Empujando todo hacia arriba

"Un sueño te dará una razón para avanzar, un camino a seguir, y un blanco que alcanzar"
Susurros del tiempo Ester Del Pozo Merino sueños
Lisa acarició con la yema de los dedos las puntas abiertas de su cabello. Y sin darse cuenta empezó a mordisquear un mechón. A su lado tenía un cuaderno de cálculo “Rubio” y un lápiz de un tamaño minúsculo.

Se sentía perezosa, el calor era bochornoso y el aire acondicionado no funcionaba. Hoy las matemáticas no la motivaban, eran un desafío demasiado grande para una mañana de verano. Se levantó de la silla y se dirigió al baño. Abrió el grifo y dejo caer el agua fría por unos segundos. Se quito rápida la ropa y se metió bajo el chorro helado de agua. Al salir se sintió relajada. Sus pies descalzos dejaron un rastro húmedo en el suelo, como si fueran las huellas irregulares de un fauno.

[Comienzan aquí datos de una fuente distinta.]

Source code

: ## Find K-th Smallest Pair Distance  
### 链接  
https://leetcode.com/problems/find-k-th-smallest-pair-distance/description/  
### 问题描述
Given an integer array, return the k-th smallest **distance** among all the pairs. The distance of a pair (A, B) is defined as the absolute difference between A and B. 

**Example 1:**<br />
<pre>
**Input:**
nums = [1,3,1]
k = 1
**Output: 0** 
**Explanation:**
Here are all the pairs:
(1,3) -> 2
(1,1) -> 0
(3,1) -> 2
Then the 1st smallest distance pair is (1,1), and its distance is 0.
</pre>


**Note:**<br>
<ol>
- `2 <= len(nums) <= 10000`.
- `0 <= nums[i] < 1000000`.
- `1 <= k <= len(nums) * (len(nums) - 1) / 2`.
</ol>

Lisa era una chica de una inteligencia prodigiosa, tenía una mente despierta y audaz. La encantaba aprender, tenía una sed de conocimiento fuera de lo normal. Destacaba en todas las materias. Era una chica sobresaliente. Ella iba al colegio porque la gustaba aprender y sus amigos desgraciadamente porque sus papás les obligaban. Lisa intentaba motivarles pero ellos no se dejaban. Su mejor amiga Anabel, era tan especial como ella. Ambas se sentían las heroínas del conocimiento y las defensoras de los libros. Sin embargo a veces Lisa se distraía, ella decía que era porque tenía demasiados sueños y no sabía qué hacer con ellos. Oprimían de tal forma su mente y corazón que la impedían concentrarse. Su mamá la decía que se enfocara en el sueño que más le gustara,  y que nunca dejara de desarrollar sus talentos y habilidades. Lisa la escuchaba y se quedaba pensativa. A sus once años el mundo se le antojaba demasiado grande y vertiginoso.

5 comentarios:

TheWickedNightmare dijo...

Una mente así no hay que dejarla consumirse en la sociedad.
Saludos

Melissie dijo...

Y por desgracia, la gente así suele perderse.

Como dato constructivo, desde la admiración por tus escritos, ten cuidado con los "laismos".

E.C. Belmont dijo...

Wow me ha gustado mucho tu forma de escribir, tienes un estilo personal y eso lo hace genial :)
Saludos!

BEATRIZ dijo...

Me gusta tu retrato de Lisa.

Saludos y un placer seguir tu huella.

Anaid Sobel dijo...

Con once años la palabra vértigo se queda corta.

Yo, como joven maestra, daría lo que fuera por tener al menos una Lisa en mi clase.